Question

Follow the procedure illustrated in Example 4 to determine the indicated roots of the given complex number. $$ 1^{1 / 4} $$

Short answer

Answer: The fourth roots of the complex number 1 are: 1. \(1(\cos(0) + i\sin(0))\). 2. \(1(\cos(\frac{1}{2}) + i\sin(\frac{1}{2}))\). 3. \(1(\cos(1) + i\sin(1))\). 4. \(1(\cos(\frac{3}{2}) + i\sin(\frac{3}{2}))\).

Step-by-step solution

Convert the given complex number to polar form

To find the roots, we first need to convert the given complex number to its polar form. The complex number is 1, which can be represented as \(1 + 0i\). In polar form, we represent a complex number as \(r(\cos(\theta) + i\sin(\theta))\), where \(r\) is the magnitude and \(\theta\) is the angle. The magnitude (r) can be calculated using the formula \(r =\sqrt{a^2 + b^2}\), where \(a\) and \(b\) are the real and imaginary parts of the complex number, respectively.
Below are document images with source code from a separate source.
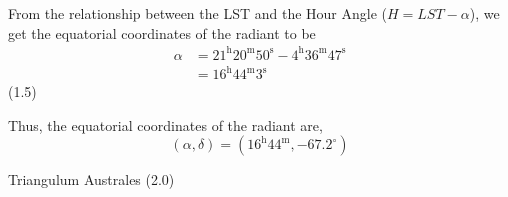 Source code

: \begin{description}
  From the relationship between the LST and the Hour Angle
  ($H = LST - \alpha$), we get the equatorial coordinates of the radiant to be
  \begin{align*}
    \alpha &= 21^{\mathrm{h}}20^{\mathrm{m}}50^{\mathrm{s}}
              - 4^{\mathrm{h}}36^{\mathrm{m}}47^{\mathrm{s}}\\
           &= 16^{\mathrm{h}}44^{\mathrm{m}}3^{\mathrm{s}}
  \end{align*}
  \hfill(1.5)

  Thus, the equatorial coordinates of the radiant are,
  \[
    (\alpha, \delta) = (16^{\mathrm{h}}44^{\mathrm{m}}, -67.2^\circ)
  \]

\item[(d)] Triangulum Australes \hfill(2.0)
\end{description}

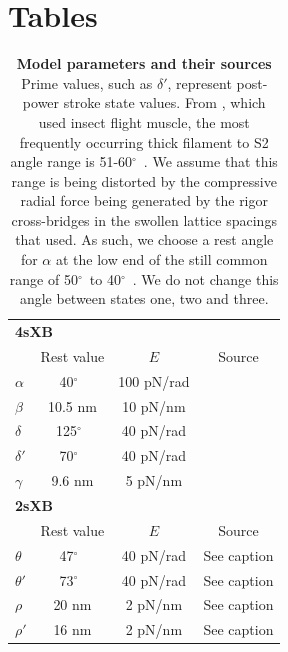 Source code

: \documentclass[11pt,titlepage]{article}
\newcommand{\de}{$^\circ$~} %
\begin{document}
\clearpage


\clearpage
\section*{Tables}
\begin{table}[ht]
    \begin{center}
    \begin{tabular}[t]{|l|ccc|} \hline
    \multicolumn{4}{|l|}{\textbf{4sXB}} \\ 
    \multicolumn{1}{|l}{~} 
              & Rest value & $E$        & Source \\ \cline{2-4}  
    $\alpha$  & 40\de      & 100 pN/rad & \citet{Liu2006}      \\
    $\beta$   & 10.5 nm    & 10 pN/nm   & \citet{Liu2006}      \\
    $\delta$  & 125\de     & 40 pN/rad  & \citet{Taylor1999}   \\
    $\delta'$ & 70\de      & 40 pN/rad  & \citet{Taylor1999}   \\
    $\gamma$  & 9.6 nm     & 5 pN/nm    & \citet{Houdusse2000} \\ \hline
    \multicolumn{4}{|l|}{\textbf{2sXB}} \\ 
    \multicolumn{1}{|l}{~} 
              & Rest value & $E$        & Source      \\ \cline{2-4} 
    $\theta$  & 47\de      & 40 pN/rad  & See caption \\
    $\theta'$ & 73\de      & 40 pN/rad  & See caption \\
    $\rho$    & 20 nm      & 2 pN/nm    & See caption \\
    $\rho'$   & 16 nm      & 2 pN/nm    & See caption \\ \hline
    \end{tabular}
    \caption{ 
	    \label{parameter_table}
	    \textbf{Model parameters and their sources} 
	    Prime values, such as $\delta'$, represent post-power stroke state values. 
	    From \citet{Liu2006}, which used insect flight muscle, the most frequently occurring thick filament to S2 angle range is 51-60\de. 
	    We assume that this range is being distorted by the compressive radial force being generated by the rigor cross-bridges in the swollen lattice spacings that \citet{Liu2006} used. 
	    As such, we choose a rest angle for $\alpha$ at the low end of the still common range of 50\de to 40\de. 
	    We do not change this angle between states one, two and three.
}
\end{center}
\end{table}
\end{document}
In this case, \(a = 1\) and \(b = 0\). $$ r = \sqrt{1^2 + 0^2} = \sqrt{1} = 1 $$ The angle \((\theta)\) can be calculated using the formula \(\theta = \arctan(\frac{b}{a})\). In this case, since \(a = 1\) and \(b = 0\), the angle is: $$ \theta = \arctan(\frac{0}{1}) = 0 $$ So, the polar form of the given complex number is \(1(\cos(0) + i\sin(0))\).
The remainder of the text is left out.